Khusus untuk Indonesia sejarahnya jelas sepakbola merupakan alat perjuangan kemerdekaan. Ini sudah dilakukan semenjak awal abad 20 lalu oleh Suratin dengan mendirikan PSSI dan Sukarno ketika bersama M Husni Thamrin mendirikan perkumpulan dan stadion Persija Jakarta. Sepakbola yang dipakai pemerintah sebagai aksi rasisme, oleh kedua tokoh bangsa tersebut dijadikan alat kesetaraan dan menumbuhkan solidaritas.

Hal yang sama juga terjadi dalam sejarah sepakbola di Palestina. Semenjak awal sepakbola dipakai sebagai alat perjuangan. Maka, wajar bila mereka terus dipersekusi. Bahkan, stadion mereka ditembaki.

Sejarah kelam ini ada pada tulisan dari Badr Taleb Makki. Dia adalah editor olah raga surat kabar al-Sha’b di Yerusalem dari 1986 hingga 1993 dan Sekretaris Klub Hilal Al-Quds dari 1990-2007. SeDirlain itu, dia juga merupakan direktur media Kementerian Pemuda dan Olahraga dari 1994 hingga 2014, juru bicara media dan Sekretaris Asosiasi Sepak Bola Palestina dari 1996 hingga 2007, dan Direktur media Komite Olimpiade Palestina dari 2015-2018.

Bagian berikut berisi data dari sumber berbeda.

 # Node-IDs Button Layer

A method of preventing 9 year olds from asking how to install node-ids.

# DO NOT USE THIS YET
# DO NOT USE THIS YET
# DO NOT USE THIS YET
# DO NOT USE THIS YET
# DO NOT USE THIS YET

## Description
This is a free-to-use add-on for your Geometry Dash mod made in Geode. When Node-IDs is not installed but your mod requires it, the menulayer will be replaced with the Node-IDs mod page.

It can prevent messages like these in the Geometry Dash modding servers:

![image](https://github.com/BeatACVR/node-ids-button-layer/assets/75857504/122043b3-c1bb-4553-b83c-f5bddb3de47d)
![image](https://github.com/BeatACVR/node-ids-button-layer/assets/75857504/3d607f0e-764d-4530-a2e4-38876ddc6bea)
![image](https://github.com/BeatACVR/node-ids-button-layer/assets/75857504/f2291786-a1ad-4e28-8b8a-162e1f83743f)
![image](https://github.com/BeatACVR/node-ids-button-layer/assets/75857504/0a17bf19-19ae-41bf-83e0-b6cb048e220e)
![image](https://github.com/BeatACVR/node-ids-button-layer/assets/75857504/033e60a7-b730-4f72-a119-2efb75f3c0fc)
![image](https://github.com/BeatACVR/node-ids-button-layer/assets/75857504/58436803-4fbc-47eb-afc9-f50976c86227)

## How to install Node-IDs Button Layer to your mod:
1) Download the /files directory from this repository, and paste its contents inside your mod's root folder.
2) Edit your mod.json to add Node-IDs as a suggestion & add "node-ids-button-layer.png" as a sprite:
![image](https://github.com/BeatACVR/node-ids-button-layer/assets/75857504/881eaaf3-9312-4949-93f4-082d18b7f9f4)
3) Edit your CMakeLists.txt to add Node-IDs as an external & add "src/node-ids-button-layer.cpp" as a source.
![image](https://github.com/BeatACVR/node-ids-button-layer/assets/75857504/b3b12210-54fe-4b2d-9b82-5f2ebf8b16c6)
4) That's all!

Pada kurun gelombang pertama imigrasi Yahudi ke Palestina di akhir abad ke-19, gerakan Zionis berusaha menggunakan olahraga untuk mendukung proyeknya. Mereka percaya itu dapat disalurkan secara efektif sebagai cara untuk mempersiapkan pemuda Yahudi di Palestina untuk membangun ‘tanah air’.

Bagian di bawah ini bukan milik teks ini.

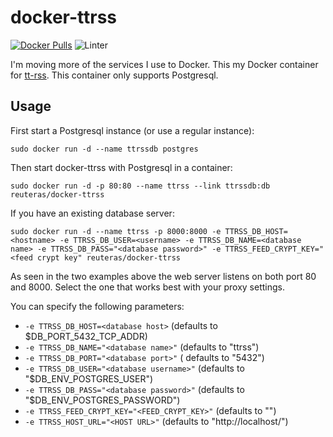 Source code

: # docker-ttrss

[![Docker Pulls](https://img.shields.io/docker/pulls/reuteras/docker-ttrss.svg?style=plastic)](https://hub.docker.com/r/reuteras/docker-ttrss/) ![Linter](https://github.com/reuteras/docker-ttrss/workflows/Linter/badge.svg)


I'm moving more of the services I use to Docker. This my Docker container for [tt-rss](https://tt-rss.org/). This container only supports Postgresql.

## Usage

First start a Postgresql instance (or use a regular instance):

    sudo docker run -d --name ttrssdb postgres

Then start docker-ttrss with Postgresql in a container:

    sudo docker run -d -p 80:80 --name ttrss --link ttrssdb:db reuteras/docker-ttrss

If you have an existing database server:

    sudo docker run -d --name ttrss -p 8000:8000 -e TTRSS_DB_HOST=<hostname> -e TTRSS_DB_USER=<username> -e TTRSS_DB_NAME=<database name> -e TTRSS_DB_PASS="<database password>" -e TTRSS_FEED_CRYPT_KEY="<feed crypt key" reuteras/docker-ttrss

As seen in the two examples above the web server listens on both port 80 and 8000. Select the one that works best with your proxy settings.

You can specify the following parameters:

* `-e TTRSS_DB_HOST=<database host>` (defaults to $DB_PORT_5432_TCP_ADDR)
* `-e TTRSS_DB_NAME="<database name>"` (defaults to "ttrss")
* `-e TTRSS_DB_PORT="<database port>"` ( defaults to "5432")
* `-e TTRSS_DB_USER="<database username>"` (defaults to "$DB_ENV_POSTGRES_USER")
* `-e TTRSS_DB_PASS="<database password>"` (defaults to "$DB_ENV_POSTGRES_PASSWORD")
* `-e TTRSS_FEED_CRYPT_KEY="<FEED_CRYPT_KEY>"` (defaults to "")
* `-e TTRSS_HOST_URL="<HOST URL>"` (defaults to "http://localhost/")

IPersitiwa itu terjadi sebelum Deklarasi Balfour – yang memberikan dorongan besar untuk proyek ini pada tahun 1917. Pada saat itu Inggris berjanji untuk membantu gerakan Zionis membangun tanah air Yahudi di Mandat Palestina.

Pada tahun 1925, orang Yahudi di Palestina membentuk badan untuk mengatur dan mengatur klub sepak bola Yahudi yang sudah mulai bermunculan.

Awalnya, ia mendaftar untuk bergabung dengan Federation Internationale de Football Association (FIFA) tetapi tidak berhasil; organisasi yang didirikan oleh Maccabi World Union, tidak mewakili orang Arab dan Yahudi. Inilah alasan utama yang diberikan FIFA atas penolakannya untuk mengakuinya sebagai anggota.

Pada tahun 1928, Asosiasi Sepak Bola Palestina pertama dibentuk. Itu termasuk pemain Arab dan Yahudi, dengan masuknya orang Arab untuk memenuhi permintaan FIFA untuk mewakili seluruh penduduk di Palestina.

Pada tahun 1929, Asosiasi Sepak Bola Palestina bergabung dengan FIFA. Namun, hanya anggota Yahudi yang bertanggung jawab menjalankan organisasi, dengan peran anggota Arab yang ditoken dan dipinggirkan.

Sebagai tanggapan, orang Arab Palestina mendirikan Asosiasi Sepak Bola Arab Palestina pada tahun 1931, yang menyerukan boikot tim Zionis di Palestina dan menyelenggarakan kegiatan olahraga khusus Arab.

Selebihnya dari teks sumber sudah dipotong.